▶ **Task instructions**: Give every entry again, unchanged, and leave its images out.

Recorded data:

----

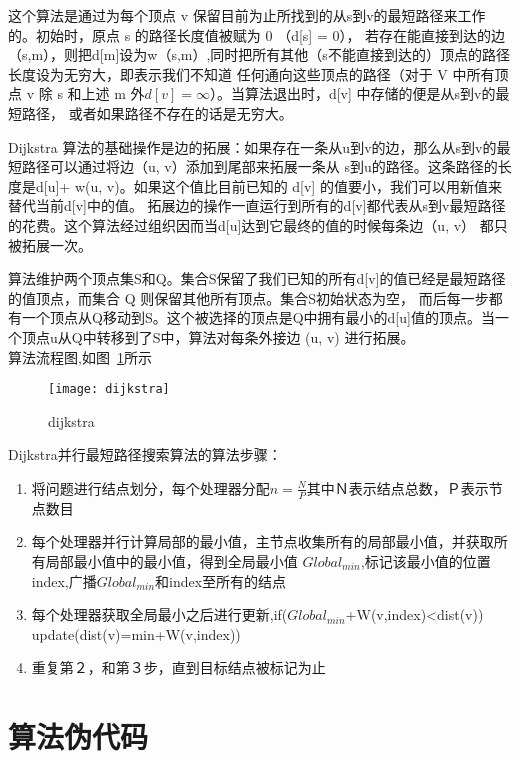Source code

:     这个算法是通过为每个顶点 v 保留目前为止所找到的从s到v的最短路径来工作的。初始时，原点 s 的路径长度值被赋为 0 （d[s] = 0），
若存在能直接到达的边（s,m），则把d[m]设为w（s,m）,同时把所有其他（s不能直接到达的）顶点的路径长度设为无穷大，即表示我们不知道
任何通向这些顶点的路径（对于 V 中所有顶点 v 除 s 和上述 m 外$ d[v] =\infty $）。当算法退出时，d[v] 中存储的便是从s到v的最短路径，
或者如果路径不存在的话是无穷大。 

    Dijkstra 算法的基础操作是边的拓展：如果存在一条从u到v的边，那么从s到v的最短路径可以通过将边（u, v）添加到尾部来拓展一条从
s到u的路径。这条路径的长度是d[u]+ w(u, v)。如果这个值比目前已知的 d[v] 的值要小，我们可以用新值来替代当前d[v]中的值。
拓展边的操作一直运行到所有的d[v]都代表从s到v最短路径的花费。这个算法经过组织因而当d[u]达到它最终的值的时候每条边（u, v）
都只被拓展一次。 

算法维护两个顶点集S和Q。集合S保留了我们已知的所有d[v]的值已经是最短路径的值顶点，而集合 Q 则保留其他所有顶点。集合S初始状态为空，
而后每一步都有一个顶点从Q移动到S。这个被选择的顶点是Q中拥有最小的d[u]值的顶点。当一个顶点u从Q中转移到了S中，算法对每条外接边 (u, v)
进行拓展。
\\
    算法流程图,如图~\ref{fig:dijkstra}所示

    \begin{figure}[htbp]
    \centering
    \texttt{[image: dijkstra]}
    \caption{dijkstra}\label{fig:dijkstra}
    \vspace{\baselineskip}
    \end{figure}

    Dijkstra并行最短路径搜索算法的算法步骤：
    \begin{enumerate}
    \item 将问题进行结点划分，每个处理器分配$n=\frac{N}{P}$其中Ｎ表示结点总数，Ｐ表示节点数目
    \item 每个处理器并行计算局部的最小值，主节点收集所有的局部最小值，并获取所有局部最小值中的最小值，得到全局最小值
            $Global_{min}$,标记该最小值的位置index,广播$Global_{min}$和index至所有的结点
    \item 每个处理器获取全局最小之后进行更新,if($Global_{min}$+W(v,index)<dist(v)) update(dist(v)=min+W(v,index))
    \item 重复第２，和第３步，直到目标结点被标记为止
    \end{enumerate}
            
\section{算法伪代码}

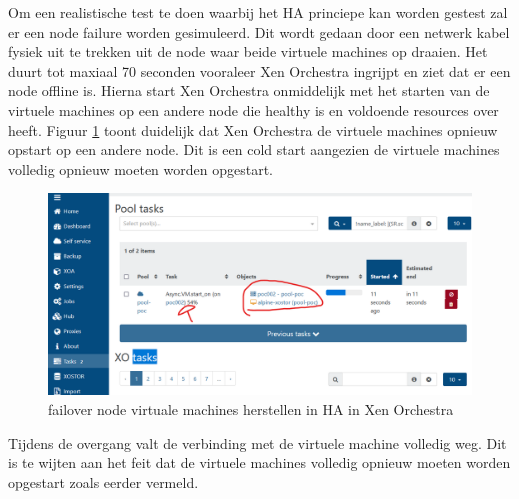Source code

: Om een realistische test te doen waarbij het HA princiepe kan worden gestest zal er een node failure worden gesimuleerd.
Dit wordt gedaan door een netwerk kabel fysiek uit te trekken uit de node waar beide virtuele machines op draaien.
Het duurt tot maxiaal 70 seconden vooraleer Xen Orchestra ingrijpt en ziet dat er een node offline is. Hierna start Xen Orchestra onmiddelijk met het starten van de virtuele machines op een andere node die healthy is en voldoende resources over heeft.
Figuur \ref{fig:failure-orch} toont duidelijk dat Xen Orchestra de virtuele machines opnieuw opstart op een andere node. Dit is een cold start aangezien de virtuele machines volledig opnieuw moeten worden opgestart.
\begin{figure}[H]
  \centering
  \includegraphics[width=1.1\textwidth, trim=0cm 0cm 5cm 0cm, clip]{../poc/failure-orch.png}
  \caption{failover node virtuale machines herstellen in HA in Xen Orchestra}
  \label{fig:failure-orch}    
\end{figure}
Tijdens de overgang valt de verbinding met de virtuele machine volledig weg. Dit is te wijten aan het feit dat de virtuele machines volledig opnieuw moeten worden opgestart zoals eerder vermeld.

----

▶ **Reply to the task**:
Source code

:     这个算法是通过为每个顶点 v 保留目前为止所找到的从s到v的最短路径来工作的。初始时，原点 s 的路径长度值被赋为 0 （d[s] = 0），
若存在能直接到达的边（s,m），则把d[m]设为w（s,m）,同时把所有其他（s不能直接到达的）顶点的路径长度设为无穷大，即表示我们不知道
任何通向这些顶点的路径（对于 V 中所有顶点 v 除 s 和上述 m 外$ d[v] =\infty $）。当算法退出时，d[v] 中存储的便是从s到v的最短路径，
或者如果路径不存在的话是无穷大。 

    Dijkstra 算法的基础操作是边的拓展：如果存在一条从u到v的边，那么从s到v的最短路径可以通过将边（u, v）添加到尾部来拓展一条从
s到u的路径。这条路径的长度是d[u]+ w(u, v)。如果这个值比目前已知的 d[v] 的值要小，我们可以用新值来替代当前d[v]中的值。
拓展边的操作一直运行到所有的d[v]都代表从s到v最短路径的花费。这个算法经过组织因而当d[u]达到它最终的值的时候每条边（u, v）
都只被拓展一次。 

算法维护两个顶点集S和Q。集合S保留了我们已知的所有d[v]的值已经是最短路径的值顶点，而集合 Q 则保留其他所有顶点。集合S初始状态为空，
而后每一步都有一个顶点从Q移动到S。这个被选择的顶点是Q中拥有最小的d[u]值的顶点。当一个顶点u从Q中转移到了S中，算法对每条外接边 (u, v)
进行拓展。
\\
    算法流程图,如图~\ref{fig:dijkstra}所示

    \begin{figure}[htbp]
    \centering
    \texttt{[image: dijkstra]}
    \caption{dijkstra}\label{fig:dijkstra}
    \vspace{\baselineskip}
    \end{figure}

    Dijkstra并行最短路径搜索算法的算法步骤：
    \begin{enumerate}
    \item 将问题进行结点划分，每个处理器分配$n=\frac{N}{P}$其中Ｎ表示结点总数，Ｐ表示节点数目
    \item 每个处理器并行计算局部的最小值，主节点收集所有的局部最小值，并获取所有局部最小值中的最小值，得到全局最小值
            $Global_{min}$,标记该最小值的位置index,广播$Global_{min}$和index至所有的结点
    \item 每个处理器获取全局最小之后进行更新,if($Global_{min}$+W(v,index)<dist(v)) update(dist(v)=min+W(v,index))
    \item 重复第２，和第３步，直到目标结点被标记为止
    \end{enumerate}
            
\section{算法伪代码}

Source code

: Om een realistische test te doen waarbij het HA princiepe kan worden gestest zal er een node failure worden gesimuleerd.
Dit wordt gedaan door een netwerk kabel fysiek uit te trekken uit de node waar beide virtuele machines op draaien.
Het duurt tot maxiaal 70 seconden vooraleer Xen Orchestra ingrijpt en ziet dat er een node offline is. Hierna start Xen Orchestra onmiddelijk met het starten van de virtuele machines op een andere node die healthy is en voldoende resources over heeft.
Figuur \ref{fig:failure-orch} toont duidelijk dat Xen Orchestra de virtuele machines opnieuw opstart op een andere node. Dit is een cold start aangezien de virtuele machines volledig opnieuw moeten worden opgestart.
\begin{figure}[H]
  \centering
  \includegraphics[width=1.1\textwidth, trim=0cm 0cm 5cm 0cm, clip]{../poc/failure-orch.png}
  \caption{failover node virtuale machines herstellen in HA in Xen Orchestra}
  \label{fig:failure-orch}    
\end{figure}
Tijdens de overgang valt de verbinding met de virtuele machine volledig weg. Dit is te wijten aan het feit dat de virtuele machines volledig opnieuw moeten worden opgestart zoals eerder vermeld.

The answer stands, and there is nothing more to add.